##### EXTRACTED INFORMATION
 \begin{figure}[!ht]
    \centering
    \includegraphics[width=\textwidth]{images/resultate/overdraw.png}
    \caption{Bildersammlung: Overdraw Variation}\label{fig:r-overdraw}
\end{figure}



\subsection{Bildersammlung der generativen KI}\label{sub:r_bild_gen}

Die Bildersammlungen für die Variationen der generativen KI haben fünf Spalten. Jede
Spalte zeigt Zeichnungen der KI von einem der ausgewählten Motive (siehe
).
##########
##### EXTRACTED INFORMATION
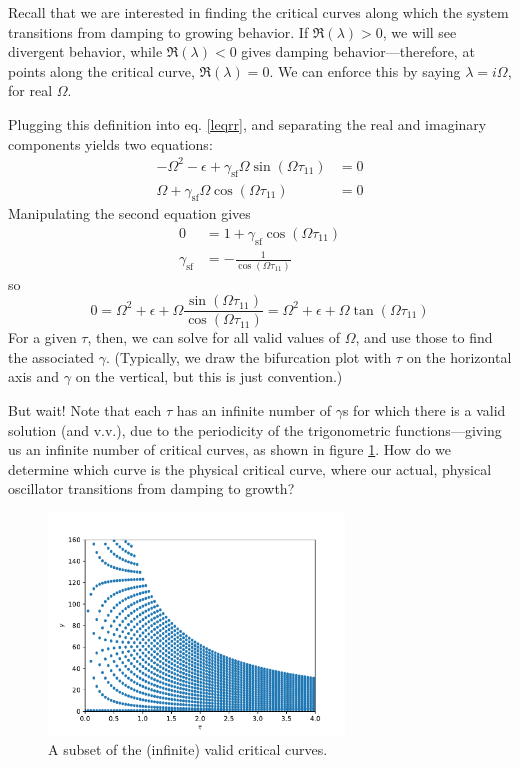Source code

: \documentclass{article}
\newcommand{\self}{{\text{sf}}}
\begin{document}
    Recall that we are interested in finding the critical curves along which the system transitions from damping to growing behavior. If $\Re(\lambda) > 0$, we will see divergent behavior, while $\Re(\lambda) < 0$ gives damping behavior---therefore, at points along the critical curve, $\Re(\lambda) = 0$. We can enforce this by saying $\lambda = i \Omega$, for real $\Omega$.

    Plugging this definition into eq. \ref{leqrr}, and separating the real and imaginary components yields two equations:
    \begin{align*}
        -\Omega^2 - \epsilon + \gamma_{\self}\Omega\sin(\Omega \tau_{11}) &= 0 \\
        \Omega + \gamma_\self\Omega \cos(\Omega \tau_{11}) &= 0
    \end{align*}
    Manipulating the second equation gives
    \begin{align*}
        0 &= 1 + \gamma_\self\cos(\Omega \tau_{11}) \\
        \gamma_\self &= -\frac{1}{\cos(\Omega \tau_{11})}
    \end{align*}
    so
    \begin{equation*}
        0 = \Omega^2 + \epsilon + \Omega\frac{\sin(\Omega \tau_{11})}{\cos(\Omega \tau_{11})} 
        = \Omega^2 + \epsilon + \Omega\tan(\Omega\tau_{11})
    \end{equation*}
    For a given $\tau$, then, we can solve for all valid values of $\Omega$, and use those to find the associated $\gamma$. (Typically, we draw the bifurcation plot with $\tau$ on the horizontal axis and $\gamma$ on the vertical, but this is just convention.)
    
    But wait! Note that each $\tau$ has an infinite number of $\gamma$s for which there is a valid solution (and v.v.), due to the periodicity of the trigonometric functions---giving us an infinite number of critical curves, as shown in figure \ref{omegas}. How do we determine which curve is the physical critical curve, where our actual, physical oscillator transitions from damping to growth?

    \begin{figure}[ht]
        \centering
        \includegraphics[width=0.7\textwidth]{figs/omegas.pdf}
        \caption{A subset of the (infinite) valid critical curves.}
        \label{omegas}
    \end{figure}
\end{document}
##########
PROBLEM TO WORK ON: Using the entries above, return exactly the lines from the line with "0 = \Omega^2" to the line with "For a given", counting both of those lines.

ANSWER SPACE:
        0 = \Omega^2 + \epsilon + \Omega\frac{\sin(\Omega \tau_{11})}{\cos(\Omega \tau_{11})} 
        = \Omega^2 + \epsilon + \Omega\tan(\Omega\tau_{11})
    \end{equation*}
    For a given $\tau$, then, we can solve for all valid values of $\Omega$, and use those to find the associated $\gamma$. (Typically, we draw the bifurcation plot with $\tau$ on the horizontal axis and $\gamma$ on the vertical, but this is just convention.)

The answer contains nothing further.